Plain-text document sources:
──────

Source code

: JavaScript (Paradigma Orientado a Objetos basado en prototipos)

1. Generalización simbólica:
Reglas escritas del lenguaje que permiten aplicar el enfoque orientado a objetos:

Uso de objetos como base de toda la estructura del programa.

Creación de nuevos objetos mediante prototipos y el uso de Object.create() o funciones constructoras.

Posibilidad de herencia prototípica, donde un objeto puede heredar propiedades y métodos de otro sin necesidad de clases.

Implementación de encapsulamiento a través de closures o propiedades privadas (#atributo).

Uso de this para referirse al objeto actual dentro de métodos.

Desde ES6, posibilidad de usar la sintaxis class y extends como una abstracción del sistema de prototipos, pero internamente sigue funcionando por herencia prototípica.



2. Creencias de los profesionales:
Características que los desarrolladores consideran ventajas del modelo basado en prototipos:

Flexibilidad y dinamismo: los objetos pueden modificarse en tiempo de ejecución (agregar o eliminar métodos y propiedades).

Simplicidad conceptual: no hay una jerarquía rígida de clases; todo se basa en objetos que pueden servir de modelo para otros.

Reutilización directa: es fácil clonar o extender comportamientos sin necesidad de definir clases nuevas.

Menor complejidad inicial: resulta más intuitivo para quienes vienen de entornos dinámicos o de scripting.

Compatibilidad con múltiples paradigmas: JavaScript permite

──────

#### PROBLEM DESCRIPTION:
Scan the records above and report how many lines include the word "como", without any other text.

#### SOLUTION:
2